The snow grew deeper, and we wondered if it would ever stop, and by Saturday afternoon I decided I should begin the gargantuan task of digging out our Suburban. Our four oldest kids joined me, though they were clearly on the side of the blizzard, throwing snowballs into my shoveled pathways and jumping from pile to pile, causing avalanches to fill in the trails I had so recently cleared. I was part snow digger and part scarecrow, waving my shovel, frightening them off.
Saturday night was filled with movies and popcorn and long spates of time spent staring out into the swirling, blowing snow as it fell through the light on James Street. This is the blessing of storms: they make us stop. They take our schedules and shred them and ask, “Now what will you do with your life?”
We ended up with just under 30 inches of snow. On Sunday afternoon, I finally finished disinterring our vehicle from its icy grave. The snow around it was up to my chest. I sent Abra and Sammy on to the roof of the truck to clear it off. After about five hours of digging, it was nearly free, and there was a path to the house. My job was done.
Late Sunday afternoon we drove to my parents, breaking free from the parking spot I had spent so long clearing.
Heavenly Father, I prayed out loud as we drove away, please make that parking spot invisible to anyone who is looking for a space before we return. Amen.
I was mostly kidding. Maile laughed, but I’m not sure if she was laughing at the prayer or the chances of the space being empty when we got back.
More fun, more snow, a little football, some time holding my sister’s twins, and then we were driving home, around 9pm. I’m not sure what I expected to find…one lone, empty space still sitting there? Would every single person on my street looking for a space see that empty gap along the sidewalk and think, Someone spent a lot of time clearing that, so I’m going to leave it for when they get back?
I doubted it.
As we came up James Street, there it was: some kind of small, four-wheel drive vehicle snugly (it felt more like “smugly”) parked in the spot I had spent so much time and effort clearing. There were no open spaces on the block. I sighed. I dropped off my pregnant wife and our five kids, drove around the block to the parking garage, parked on the fourth floor, walked down three flights of steps, slid my way back up the hill to our house, and walked down the sidewalk (part of which had not yet been cleared by the neighbors, in spite of the city’s snow-clearing policies).

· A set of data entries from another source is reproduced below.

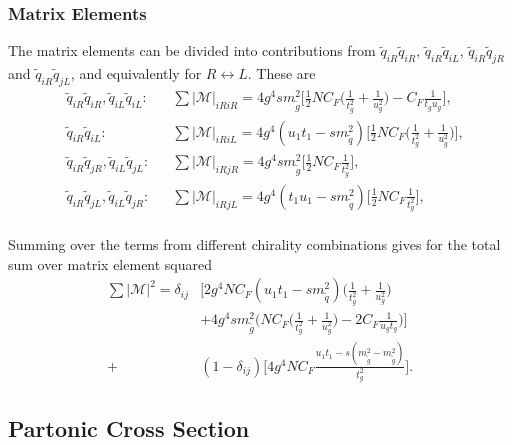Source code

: \documentclass[twoside,english]{uiofysmaster}
\begin{document}
\subsubsection{Matrix Elements}

The matrix elements can be divided into contributions from $\tilde{q}_{iR} \tilde{q}_{iR}$, $\tilde{q}_{iR} \tilde{q}_{iL}$, $\tilde{q}_{iR} \tilde{q}_{jR}$ and $\tilde{q}_{iR} \tilde{q}_{jL}$, and equivalently for $R \leftrightarrow L$. These are
\begin{align}
&\tilde{q}_{iR} \tilde{q}_{iR}, \tilde{q}_{iL} \tilde{q}_{iL}: && \sum |\mathcal{M}|_{iRiR} = 4g^4 s m_{\tilde{g}}^2 \Big[ \frac{1}{2} NC_F\Big( \frac{1}{t_g^2} + \frac{1}{u_g^2} \Big) - C_F \frac{1}{t_gu_g} \Big],\\
&\tilde{q}_{iR} \tilde{q}_{iL}: &&\sum |\mathcal{M}|_{iRiL}=  4 g^4 (u_1t_1 - sm_{\tilde{q}}^2) \Big[ \frac{1}{2}NC_F \Big( \frac{1}{t_g^2} + \frac{1}{u_g^2} \Big) \Big],\\
& \tilde{q}_{iR} \tilde{q}_{jR}, \tilde{q}_{iL} \tilde{q}_{jL}: && \sum |\mathcal{M}|_{iRjR} = 4 g^4 sm_{\tilde{g}}^2 \Big[\frac{1}{2} NC_F \frac{1}{t_g^2}  \Big],\\
& \tilde{q}_{iR} \tilde{q}_{jL}, \tilde{q}_{iL} \tilde{q}_{jR}: && \sum |\mathcal{M}|_{iRjL} = 4 g^4 (t_1u_1 - sm_{\tilde{q}}^2) \Big[\frac{1}{2} NC_F \frac{1}{t_g^2}  \Big],\\
\end{align}

Summing over the terms from different chirality combinations gives  for the total sum over matrix element squared 
\begin{align}
\sum |\mathcal{M}|^2 = \delta_{ij} & \Bigg[2 g^4NC_F(u_1t_1-sm_{\tilde{q}}^2) \Big( \frac{1}{t_g^2} + \frac{1}{u_g^2} \Big) \nonumber \\& + 4 g^4 sm_{\tilde{g}}^2 \Big( NC_F \Big(\frac{1}{t_g^2} + \frac{1}{u_g^2}\Big) -2C_F\frac{1}{u_gt_g} \Big) \Bigg] \nonumber \\
+& (1-\delta_{ij})\Bigg[4g^4NC_F  \frac{u_1t_1-s(m_{\tilde{g}}^2-m_{\tilde{g}}^2)}{t_g^2} \Bigg].
\end{align}



\subsection*{Partonic Cross Section}
\end{document}
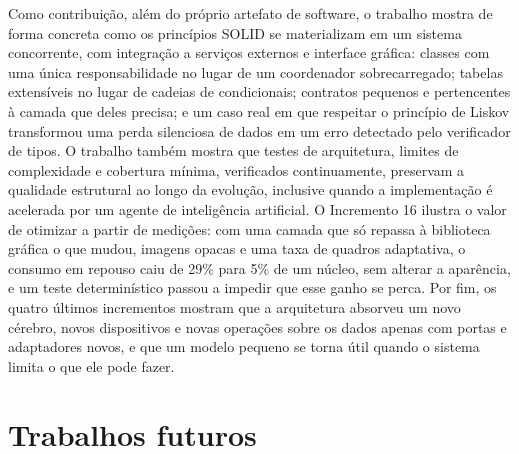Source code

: Como contribuição, além do próprio artefato de software, o trabalho mostra de forma concreta como os
princípios SOLID se materializam em um sistema concorrente, com integração a serviços externos e
interface gráfica: classes com uma única responsabilidade no lugar de um coordenador sobrecarregado;
tabelas extensíveis no lugar de cadeias de condicionais; contratos pequenos e pertencentes à camada que
deles precisa; e um caso real em que respeitar o princípio de Liskov transformou uma perda silenciosa
de dados em um erro detectado pelo verificador de tipos. O trabalho também mostra que testes de
arquitetura, limites de complexidade e cobertura mínima, verificados continuamente, preservam a
qualidade estrutural ao longo da evolução, inclusive quando a implementação é acelerada por um agente
de inteligência artificial. O Incremento 16 ilustra o valor de otimizar a partir de
medições: com uma camada que só repassa à biblioteca gráfica o que mudou, imagens opacas e uma taxa de
quadros adaptativa, o consumo em repouso caiu de 29\% para 5\% de um núcleo, sem alterar a aparência,
e um teste determinístico passou a impedir que esse ganho se perca. Por fim, os quatro últimos
incrementos mostram que a arquitetura absorveu um novo cérebro, novos dispositivos e novas operações
sobre os dados apenas com portas e adaptadores novos, e que um modelo pequeno se torna útil quando o
sistema limita o que ele pode fazer.

\section{Trabalhos futuros}

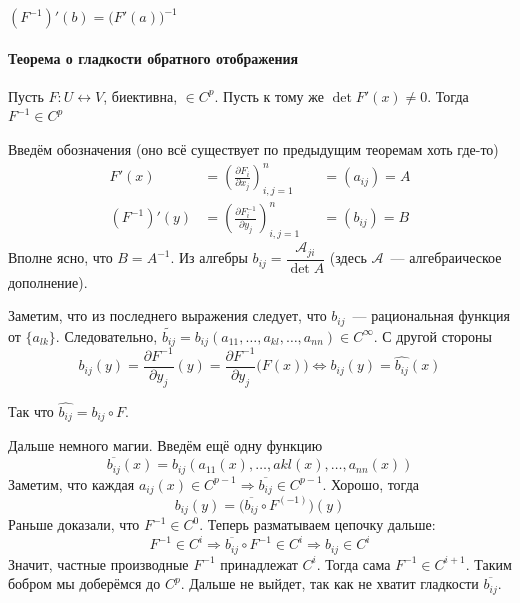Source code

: \documentclass[12pt,timbord]{../../../notes}
\begin{document}
\begin{cor*}
  $\displaystyle (F^{-1})'(b) = \bigl(F'(a)\bigr)^{-1}$
\end{cor*}

\paragraph{Теорема о гладкости обратного отображения}
\label{par:diffspace::invsmooth}

\begin{thrm}\label{thrm:diffspace::invsmooth}
  Пусть $F\colon U \leftrightarrow V$, биективна, $\in C^p$. Пусть к тому же $\det F'(x) \neq 0$.
  Тогда $F^{-1} \in C^p$
\end{thrm}
\begin{ittproof}
  Введём обозначения (оно всё существует по предыдущим теоремам хоть где-то)
  \[
    \begin{aligned}
      F'(x) &= \left(\frac{\partial F_i}{\partial x_j}\right)_{i,j=1}^n & &= (a_{ij}) = A \\
      (F^{-1})'(y) &= \left(\frac{\partial F^{-1}_i}{\partial y_j}\right)_{i,j=1}^n & &= (b_{ij}) = B 
    \end{aligned}
  \]
  Вполне ясно, что $B = A^{-1}$. Из алгебры $b_{ij} = \dfrac{\mathcal A_{ji}}{\det A}$ 
  (здесь $\mathcal A$~--- алгебраическое дополнение).
  
  Заметим, что из последнего выражения следует, что $b_{ij}$~--- рациональная функция от $\{a_{lk}\}$.
  Следовательно, $\widetilde{b_{ij}} = b_{ij}(a_{11}, \dotsc, a_{kl}, \dotsc, a_{nn}) \in C^\infty$.
  С другой стороны
  \[
    b_{ij}(y) = \frac{\partial F^{-1}}{\partial y_j}(y) = \frac{\partial F^{-1}}{\partial y_j}\bigl(F(x)\bigr)
    \Leftrightarrow b_{ij}(y) = \widehat{b_{ij}}(x)
  \]

  Так что $\widehat{b_{ij}} = b_{ij} \circ F$. 

  Дальше немного магии. Введём ещё одну функцию
  \[
    \overline{b_{ij}}(x) = b_{ij}(a_{11}(x), \dotsc, a{kl}(x), \dotsc, a_{nn}(x))   
  \]
  Заметим, что каждая $a_{ij}(x) \in C^{p-1} \Rightarrow \overline{b_{ij}} \in C^{p-1}$.
  Хорошо, тогда 
  \[
    b_{ij}(y) = \bigl(\overline{b_{ij}} \circ F^{(-1)}\bigr)(y) 
  \]
  Раньше доказали, что $F^{-1} \in C^0$. Теперь разматываем цепочку дальше:
  \[
    F^{-1} \in C^i \Rightarrow \overline{b_{ij}} \circ F^{-1} \in C^i \Rightarrow b_{ij} \in C^i 
  \]
  Значит, частные производные $F^{-1}$ принадлежат $C^i$. Тогда сама $F^{-1} \in C^{i+1}$.
  Таким бобром мы доберёмся до $C^p$. 
  Дальше не выйдет, так как не хватит гладкости $\overline{b_{ij}}$.
\end{ittproof}
\end{document}
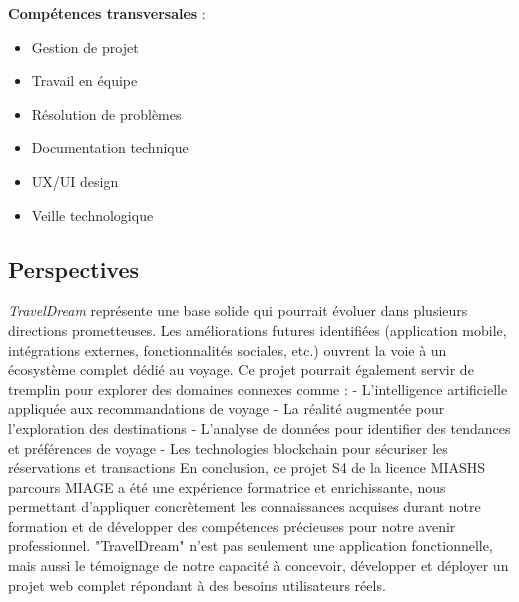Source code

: \documentclass[a4paper,12pt]{article}
\begin{document}
\textbf{Compétences transversales} :
\begin{itemize}
  \item Gestion de projet
  \item Travail en équipe
  \item Résolution de problèmes
  \item Documentation technique
  \item UX/UI design
  \item Veille technologique
\end{itemize}



\subsection{Perspectives}
\textit{TravelDream}  représente une base solide qui pourrait évoluer dans plusieurs directions
prometteuses. Les améliorations futures identifiées (application mobile, intégrations
externes, fonctionnalités sociales, etc.) ouvrent la voie à un écosystème complet dédié
au voyage.
Ce projet pourrait également servir de tremplin pour explorer des domaines connexes
comme : - L'intelligence artificielle appliquée aux recommandations de voyage - La
réalité augmentée pour l'exploration des destinations - L'analyse de données pour
identifier des tendances et préférences de voyage - Les technologies blockchain pour
sécuriser les réservations et transactions
En conclusion, ce projet S4 de la licence MIASHS parcours MIAGE a été une expérience
formatrice et enrichissante, nous permettant d'appliquer concrètement les
connaissances acquises durant notre formation et de développer des compétences
précieuses pour notre avenir professionnel. "TravelDream" n'est pas seulement une
application fonctionnelle, mais aussi le témoignage de notre capacité à concevoir,
développer et déployer un projet web complet répondant à des besoins utilisateurs
réels.
\end{document}
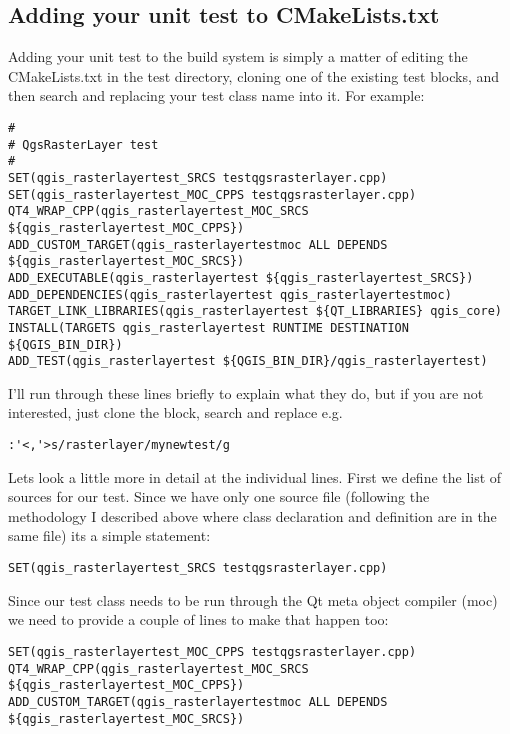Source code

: \subsection{Adding your unit test to CMakeLists.txt}
Adding your unit test to the build system is simply a matter of editing 
the CMakeLists.txt in the test directory, cloning one of the existing 
test blocks, and then search and replacing your test class name into it. 
For example:

\begin{verbatim}
#
# QgsRasterLayer test
#
SET(qgis_rasterlayertest_SRCS testqgsrasterlayer.cpp)
SET(qgis_rasterlayertest_MOC_CPPS testqgsrasterlayer.cpp)
QT4_WRAP_CPP(qgis_rasterlayertest_MOC_SRCS ${qgis_rasterlayertest_MOC_CPPS})
ADD_CUSTOM_TARGET(qgis_rasterlayertestmoc ALL DEPENDS ${qgis_rasterlayertest_MOC_SRCS})
ADD_EXECUTABLE(qgis_rasterlayertest ${qgis_rasterlayertest_SRCS})
ADD_DEPENDENCIES(qgis_rasterlayertest qgis_rasterlayertestmoc)
TARGET_LINK_LIBRARIES(qgis_rasterlayertest ${QT_LIBRARIES} qgis_core)
INSTALL(TARGETS qgis_rasterlayertest RUNTIME DESTINATION ${QGIS_BIN_DIR})
ADD_TEST(qgis_rasterlayertest ${QGIS_BIN_DIR}/qgis_rasterlayertest)
\end{verbatim}

I'll run through these lines briefly to explain what they do, but if 
you are not interested, just clone the block, search and replace e.g.

\begin{verbatim}
:'<,'>s/rasterlayer/mynewtest/g
\end{verbatim}

Lets look a little more in detail at the individual lines. First we 
define the list of sources for our test. Since we have only one source file 
(following the methodology I described above where class declaration and 
definition are in the same file) its a simple statement:

\begin{verbatim}
SET(qgis_rasterlayertest_SRCS testqgsrasterlayer.cpp)
\end{verbatim}

Since our test class needs to be run through the Qt meta object compiler (moc) 
we need to provide a couple of lines to make that happen too:

\begin{verbatim}
SET(qgis_rasterlayertest_MOC_CPPS testqgsrasterlayer.cpp)
QT4_WRAP_CPP(qgis_rasterlayertest_MOC_SRCS ${qgis_rasterlayertest_MOC_CPPS})
ADD_CUSTOM_TARGET(qgis_rasterlayertestmoc ALL DEPENDS ${qgis_rasterlayertest_MOC_SRCS})
\end{verbatim}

I pushed the bitterness down as best I could but it still got to me, sort of the way you try not to throw up when you’re sick but still feel the burn in your throat.
I’ve spent far too much time thinking about this fairly minor episode in my life. At least it feels that way. I’ve certainly spent enough time thinking about it to realize that the way we handle snow clearing here in the city is reflective of the way we view the ones Jesus commanded us to love: Our Neighbor. It’s so easy to think of these common spaces, the ones we spend so much time clearing, as our own. It’s so easy for me to stake my claim to small or large pieces of this world and say, “This far but no further!”
I wonder though. I wonder about the questions I was asking on the drive back into the city Sunday night, before I knew if someone parked in the spot I had cleared.
What kind of a person steals a spot they haven’t cleared?
What kind of a person rides on the back of someone else’s hard work?
Why didn’t I stick some furniture in the space, blocking access to it?
I think the questions we ask ourselves when it comes to these kinds of things not only reveal our hearts – I think they also proactively create who we are becoming. I want to ask better questions. I really do. Questions like:
Wouldn’t it be great if someone who really needs a good parking space finds mine empty?
What can I do to help an elderly person or a sick person find my spot tonight when I’m gone?
This is the blessing of living in the city, of living in community. No matter how much we want to, we can never completely isolate ourselves from our neighbor. No matter how hard we try, we cannot claim these public spaces as our own. We have to learn to live side-by-side, to offer grace, to think the best of one another.
This is a gift, this snow, these “stolen” parking spaces. Trust me. This is a gift.